[Aim of the task]:
Reproduce word for word the lines between those holding "दुरोदरास्तत्र सहस्रशोऽन्ये युधिष्ठिरो" and "तथा हि शक्यो", inclusive, and nothing else from the data below.

Content starts

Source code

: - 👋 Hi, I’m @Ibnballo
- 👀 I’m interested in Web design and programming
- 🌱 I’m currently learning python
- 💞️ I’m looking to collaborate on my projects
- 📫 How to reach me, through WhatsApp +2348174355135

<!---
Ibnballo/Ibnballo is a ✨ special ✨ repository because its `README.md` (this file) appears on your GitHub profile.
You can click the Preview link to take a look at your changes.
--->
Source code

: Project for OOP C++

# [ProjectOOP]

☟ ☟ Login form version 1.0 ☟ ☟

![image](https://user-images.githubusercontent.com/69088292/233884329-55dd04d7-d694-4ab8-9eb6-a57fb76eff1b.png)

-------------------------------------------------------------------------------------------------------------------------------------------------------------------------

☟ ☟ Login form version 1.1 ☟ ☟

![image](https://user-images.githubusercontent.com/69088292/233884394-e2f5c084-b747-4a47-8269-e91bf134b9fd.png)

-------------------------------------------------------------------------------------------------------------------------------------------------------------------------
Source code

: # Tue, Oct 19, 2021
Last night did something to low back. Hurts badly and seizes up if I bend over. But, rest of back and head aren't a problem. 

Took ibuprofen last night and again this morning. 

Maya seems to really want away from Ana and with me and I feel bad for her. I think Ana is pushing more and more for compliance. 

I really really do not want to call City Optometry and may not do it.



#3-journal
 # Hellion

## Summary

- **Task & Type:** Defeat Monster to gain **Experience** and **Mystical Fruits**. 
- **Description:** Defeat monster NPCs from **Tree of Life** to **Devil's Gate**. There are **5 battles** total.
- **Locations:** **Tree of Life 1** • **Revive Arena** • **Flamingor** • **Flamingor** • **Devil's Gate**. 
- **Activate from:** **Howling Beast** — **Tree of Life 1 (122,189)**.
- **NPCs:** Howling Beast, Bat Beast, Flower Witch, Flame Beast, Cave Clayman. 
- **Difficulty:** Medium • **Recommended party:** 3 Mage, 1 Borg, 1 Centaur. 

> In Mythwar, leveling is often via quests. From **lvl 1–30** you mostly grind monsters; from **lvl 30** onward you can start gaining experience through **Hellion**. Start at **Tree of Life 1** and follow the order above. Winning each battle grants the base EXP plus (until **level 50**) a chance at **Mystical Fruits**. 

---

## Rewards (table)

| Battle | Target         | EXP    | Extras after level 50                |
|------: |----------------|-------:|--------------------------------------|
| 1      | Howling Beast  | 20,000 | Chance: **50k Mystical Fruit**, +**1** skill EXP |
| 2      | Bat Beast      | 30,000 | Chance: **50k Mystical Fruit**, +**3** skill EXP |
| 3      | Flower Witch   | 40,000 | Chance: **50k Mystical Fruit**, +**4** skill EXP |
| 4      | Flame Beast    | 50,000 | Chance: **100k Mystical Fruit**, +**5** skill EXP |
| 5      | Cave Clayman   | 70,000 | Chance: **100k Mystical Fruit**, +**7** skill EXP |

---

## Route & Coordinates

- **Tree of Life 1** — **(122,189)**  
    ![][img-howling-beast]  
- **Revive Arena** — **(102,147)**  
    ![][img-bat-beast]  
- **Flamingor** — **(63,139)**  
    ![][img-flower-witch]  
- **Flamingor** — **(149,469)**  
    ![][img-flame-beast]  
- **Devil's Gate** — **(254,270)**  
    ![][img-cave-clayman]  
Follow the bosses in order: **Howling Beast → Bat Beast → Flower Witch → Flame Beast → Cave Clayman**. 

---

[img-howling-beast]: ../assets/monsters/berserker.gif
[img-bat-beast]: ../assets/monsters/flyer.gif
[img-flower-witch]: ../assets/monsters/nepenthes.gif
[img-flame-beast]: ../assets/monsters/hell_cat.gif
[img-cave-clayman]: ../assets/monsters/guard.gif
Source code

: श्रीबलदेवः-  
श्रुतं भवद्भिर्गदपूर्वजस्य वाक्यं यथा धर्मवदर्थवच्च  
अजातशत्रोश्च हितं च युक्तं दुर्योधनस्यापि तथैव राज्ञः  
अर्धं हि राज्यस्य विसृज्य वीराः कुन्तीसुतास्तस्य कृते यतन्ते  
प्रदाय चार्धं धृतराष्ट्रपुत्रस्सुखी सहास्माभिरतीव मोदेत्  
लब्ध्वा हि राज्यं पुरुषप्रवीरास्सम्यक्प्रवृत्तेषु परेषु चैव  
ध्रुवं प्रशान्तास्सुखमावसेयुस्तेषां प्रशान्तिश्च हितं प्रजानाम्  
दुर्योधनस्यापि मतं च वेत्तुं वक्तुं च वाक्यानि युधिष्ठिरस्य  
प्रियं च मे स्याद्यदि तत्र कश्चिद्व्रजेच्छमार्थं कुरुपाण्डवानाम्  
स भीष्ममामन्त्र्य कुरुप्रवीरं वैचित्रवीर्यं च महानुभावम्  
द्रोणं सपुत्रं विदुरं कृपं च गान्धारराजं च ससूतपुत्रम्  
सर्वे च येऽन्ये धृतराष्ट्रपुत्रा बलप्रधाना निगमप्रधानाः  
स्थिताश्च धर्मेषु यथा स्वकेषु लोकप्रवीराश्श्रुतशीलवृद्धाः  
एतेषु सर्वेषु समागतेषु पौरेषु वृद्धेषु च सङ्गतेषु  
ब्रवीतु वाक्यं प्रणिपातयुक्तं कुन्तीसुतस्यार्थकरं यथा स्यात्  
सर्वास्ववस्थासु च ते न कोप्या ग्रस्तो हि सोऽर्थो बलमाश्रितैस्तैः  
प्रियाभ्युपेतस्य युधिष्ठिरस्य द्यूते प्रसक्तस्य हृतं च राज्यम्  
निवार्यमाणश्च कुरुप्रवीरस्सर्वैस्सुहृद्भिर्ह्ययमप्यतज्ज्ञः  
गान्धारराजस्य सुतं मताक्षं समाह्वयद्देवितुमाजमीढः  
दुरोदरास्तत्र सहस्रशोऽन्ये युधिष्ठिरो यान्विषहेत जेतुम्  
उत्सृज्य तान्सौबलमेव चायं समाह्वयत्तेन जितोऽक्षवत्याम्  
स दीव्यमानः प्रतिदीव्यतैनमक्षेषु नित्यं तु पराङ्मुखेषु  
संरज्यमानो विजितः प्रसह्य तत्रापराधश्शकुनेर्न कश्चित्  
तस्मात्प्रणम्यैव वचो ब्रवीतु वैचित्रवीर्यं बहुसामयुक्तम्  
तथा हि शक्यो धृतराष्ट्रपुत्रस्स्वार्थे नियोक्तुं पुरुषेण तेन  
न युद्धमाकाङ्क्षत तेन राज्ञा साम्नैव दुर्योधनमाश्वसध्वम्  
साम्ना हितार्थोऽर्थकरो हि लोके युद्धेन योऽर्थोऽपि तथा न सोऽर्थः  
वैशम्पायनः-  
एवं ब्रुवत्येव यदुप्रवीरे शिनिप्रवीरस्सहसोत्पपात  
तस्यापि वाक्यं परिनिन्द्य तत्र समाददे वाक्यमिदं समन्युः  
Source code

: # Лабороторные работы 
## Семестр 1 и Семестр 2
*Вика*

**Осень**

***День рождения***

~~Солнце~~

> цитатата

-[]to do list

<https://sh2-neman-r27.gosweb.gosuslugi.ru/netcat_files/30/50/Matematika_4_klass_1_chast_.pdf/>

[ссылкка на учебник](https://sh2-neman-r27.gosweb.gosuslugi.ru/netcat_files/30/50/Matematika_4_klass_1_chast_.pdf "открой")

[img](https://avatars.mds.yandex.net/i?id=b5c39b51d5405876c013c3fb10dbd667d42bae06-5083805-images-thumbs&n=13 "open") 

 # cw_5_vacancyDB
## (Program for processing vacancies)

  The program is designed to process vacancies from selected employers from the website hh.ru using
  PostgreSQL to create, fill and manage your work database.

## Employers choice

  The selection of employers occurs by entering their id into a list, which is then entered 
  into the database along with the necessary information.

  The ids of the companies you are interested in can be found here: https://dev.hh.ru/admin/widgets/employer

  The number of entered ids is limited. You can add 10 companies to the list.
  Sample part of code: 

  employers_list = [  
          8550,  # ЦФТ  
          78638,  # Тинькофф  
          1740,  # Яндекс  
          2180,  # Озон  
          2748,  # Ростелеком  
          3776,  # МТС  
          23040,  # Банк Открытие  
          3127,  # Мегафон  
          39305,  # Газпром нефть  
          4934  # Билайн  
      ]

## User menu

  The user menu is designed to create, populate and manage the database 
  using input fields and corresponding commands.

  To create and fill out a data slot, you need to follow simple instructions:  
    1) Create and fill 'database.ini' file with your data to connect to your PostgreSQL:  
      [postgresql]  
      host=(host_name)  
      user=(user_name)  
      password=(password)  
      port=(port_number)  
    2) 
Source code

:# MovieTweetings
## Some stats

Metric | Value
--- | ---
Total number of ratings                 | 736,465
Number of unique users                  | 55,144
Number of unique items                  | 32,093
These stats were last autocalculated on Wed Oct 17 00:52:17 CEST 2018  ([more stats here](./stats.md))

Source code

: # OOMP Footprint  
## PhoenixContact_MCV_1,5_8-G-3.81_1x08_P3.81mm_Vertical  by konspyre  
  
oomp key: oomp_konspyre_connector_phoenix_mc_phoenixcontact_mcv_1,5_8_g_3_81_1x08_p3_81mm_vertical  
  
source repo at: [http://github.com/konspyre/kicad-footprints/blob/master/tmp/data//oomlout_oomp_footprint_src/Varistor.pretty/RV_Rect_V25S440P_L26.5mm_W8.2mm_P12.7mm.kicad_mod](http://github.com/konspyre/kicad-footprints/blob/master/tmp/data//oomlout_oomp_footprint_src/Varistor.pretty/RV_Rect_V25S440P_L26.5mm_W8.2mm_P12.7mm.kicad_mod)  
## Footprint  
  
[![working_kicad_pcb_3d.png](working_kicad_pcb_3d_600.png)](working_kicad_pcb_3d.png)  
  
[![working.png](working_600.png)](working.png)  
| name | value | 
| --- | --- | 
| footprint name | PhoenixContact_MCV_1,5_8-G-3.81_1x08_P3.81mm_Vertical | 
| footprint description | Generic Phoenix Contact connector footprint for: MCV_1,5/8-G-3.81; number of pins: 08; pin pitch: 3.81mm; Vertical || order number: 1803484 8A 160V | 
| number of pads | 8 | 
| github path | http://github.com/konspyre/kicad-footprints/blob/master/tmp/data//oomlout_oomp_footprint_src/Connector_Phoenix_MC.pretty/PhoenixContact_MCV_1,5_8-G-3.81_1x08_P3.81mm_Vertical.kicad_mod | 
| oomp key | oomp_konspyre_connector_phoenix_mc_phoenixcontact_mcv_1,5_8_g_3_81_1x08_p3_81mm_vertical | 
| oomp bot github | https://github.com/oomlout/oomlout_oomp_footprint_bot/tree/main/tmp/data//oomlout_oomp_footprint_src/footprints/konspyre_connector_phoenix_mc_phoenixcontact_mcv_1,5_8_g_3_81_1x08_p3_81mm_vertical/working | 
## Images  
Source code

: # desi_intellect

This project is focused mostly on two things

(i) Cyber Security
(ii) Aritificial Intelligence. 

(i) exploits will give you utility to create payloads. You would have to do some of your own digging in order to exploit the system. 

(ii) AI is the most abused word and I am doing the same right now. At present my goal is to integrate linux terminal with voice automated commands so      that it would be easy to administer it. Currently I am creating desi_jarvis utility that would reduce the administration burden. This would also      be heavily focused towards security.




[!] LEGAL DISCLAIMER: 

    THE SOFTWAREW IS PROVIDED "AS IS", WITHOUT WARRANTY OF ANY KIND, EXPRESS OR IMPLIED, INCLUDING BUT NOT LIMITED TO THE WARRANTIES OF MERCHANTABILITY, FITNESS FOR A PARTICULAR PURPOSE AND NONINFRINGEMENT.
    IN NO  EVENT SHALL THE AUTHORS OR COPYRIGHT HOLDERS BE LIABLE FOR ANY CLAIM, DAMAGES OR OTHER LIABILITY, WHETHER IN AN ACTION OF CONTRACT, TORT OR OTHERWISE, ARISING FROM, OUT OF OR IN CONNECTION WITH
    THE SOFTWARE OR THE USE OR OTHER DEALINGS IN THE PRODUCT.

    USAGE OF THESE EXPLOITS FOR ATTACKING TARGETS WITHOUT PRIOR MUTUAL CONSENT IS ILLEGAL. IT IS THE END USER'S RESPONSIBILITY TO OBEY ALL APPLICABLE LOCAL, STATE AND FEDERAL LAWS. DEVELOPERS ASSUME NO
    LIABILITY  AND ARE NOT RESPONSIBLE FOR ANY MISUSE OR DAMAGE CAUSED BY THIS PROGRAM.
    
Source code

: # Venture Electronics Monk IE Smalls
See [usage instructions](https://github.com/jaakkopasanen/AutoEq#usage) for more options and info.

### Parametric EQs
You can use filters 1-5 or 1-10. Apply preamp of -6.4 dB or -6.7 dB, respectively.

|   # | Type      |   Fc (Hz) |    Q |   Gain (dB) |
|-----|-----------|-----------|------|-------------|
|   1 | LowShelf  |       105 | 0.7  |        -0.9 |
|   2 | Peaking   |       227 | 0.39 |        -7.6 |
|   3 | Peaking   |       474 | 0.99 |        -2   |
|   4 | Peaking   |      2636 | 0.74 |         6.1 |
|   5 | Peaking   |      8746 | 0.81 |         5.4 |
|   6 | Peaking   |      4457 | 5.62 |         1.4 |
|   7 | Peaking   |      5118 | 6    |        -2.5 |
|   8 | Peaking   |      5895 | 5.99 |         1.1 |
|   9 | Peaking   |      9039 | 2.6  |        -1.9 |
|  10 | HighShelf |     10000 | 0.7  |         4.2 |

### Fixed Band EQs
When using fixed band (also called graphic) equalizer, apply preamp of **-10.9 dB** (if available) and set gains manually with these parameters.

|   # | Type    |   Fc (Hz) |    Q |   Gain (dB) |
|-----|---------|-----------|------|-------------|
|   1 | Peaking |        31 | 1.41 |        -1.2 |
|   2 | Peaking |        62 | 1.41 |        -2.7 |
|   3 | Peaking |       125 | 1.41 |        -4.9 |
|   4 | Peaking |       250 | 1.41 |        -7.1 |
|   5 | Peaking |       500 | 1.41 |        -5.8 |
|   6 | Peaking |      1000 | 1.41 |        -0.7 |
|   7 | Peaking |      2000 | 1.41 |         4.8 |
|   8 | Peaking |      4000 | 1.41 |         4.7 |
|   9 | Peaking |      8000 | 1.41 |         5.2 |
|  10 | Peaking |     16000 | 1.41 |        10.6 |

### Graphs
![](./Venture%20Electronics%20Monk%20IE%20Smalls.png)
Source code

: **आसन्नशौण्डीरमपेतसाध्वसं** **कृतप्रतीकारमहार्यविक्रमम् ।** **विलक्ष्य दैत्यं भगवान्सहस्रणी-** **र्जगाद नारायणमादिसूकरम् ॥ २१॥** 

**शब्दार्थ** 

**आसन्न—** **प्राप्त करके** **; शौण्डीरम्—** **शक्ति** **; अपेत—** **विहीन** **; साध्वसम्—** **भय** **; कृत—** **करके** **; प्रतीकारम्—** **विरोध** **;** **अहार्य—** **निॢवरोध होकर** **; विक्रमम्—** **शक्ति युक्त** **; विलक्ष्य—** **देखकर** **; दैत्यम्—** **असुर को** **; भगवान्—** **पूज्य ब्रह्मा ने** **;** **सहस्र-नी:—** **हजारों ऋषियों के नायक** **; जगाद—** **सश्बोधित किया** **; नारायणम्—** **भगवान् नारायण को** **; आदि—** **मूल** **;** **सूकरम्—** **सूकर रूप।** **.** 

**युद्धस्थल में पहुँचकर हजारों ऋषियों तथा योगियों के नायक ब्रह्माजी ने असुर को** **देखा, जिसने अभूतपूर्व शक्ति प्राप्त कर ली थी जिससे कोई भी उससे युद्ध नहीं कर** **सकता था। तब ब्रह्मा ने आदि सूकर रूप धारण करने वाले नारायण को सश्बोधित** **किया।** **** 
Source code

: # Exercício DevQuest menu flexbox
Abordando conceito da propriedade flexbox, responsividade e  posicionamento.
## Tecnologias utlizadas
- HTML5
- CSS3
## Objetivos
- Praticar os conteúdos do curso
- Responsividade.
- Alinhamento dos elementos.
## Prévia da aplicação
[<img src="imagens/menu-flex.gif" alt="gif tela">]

Content ends

[Result for this exercise]:
दुरोदरास्तत्र सहस्रशोऽन्ये युधिष्ठिरो यान्विषहेत जेतुम्  
उत्सृज्य तान्सौबलमेव चायं समाह्वयत्तेन जितोऽक्षवत्याम्  
स दीव्यमानः प्रतिदीव्यतैनमक्षेषु नित्यं तु पराङ्मुखेषु  
संरज्यमानो विजितः प्रसह्य तत्रापराधश्शकुनेर्न कश्चित्  
तस्मात्प्रणम्यैव वचो ब्रवीतु वैचित्रवीर्यं बहुसामयुक्तम्  
तथा हि शक्यो धृतराष्ट्रपुत्रस्स्वार्थे नियोक्तुं पुरुषेण तेन  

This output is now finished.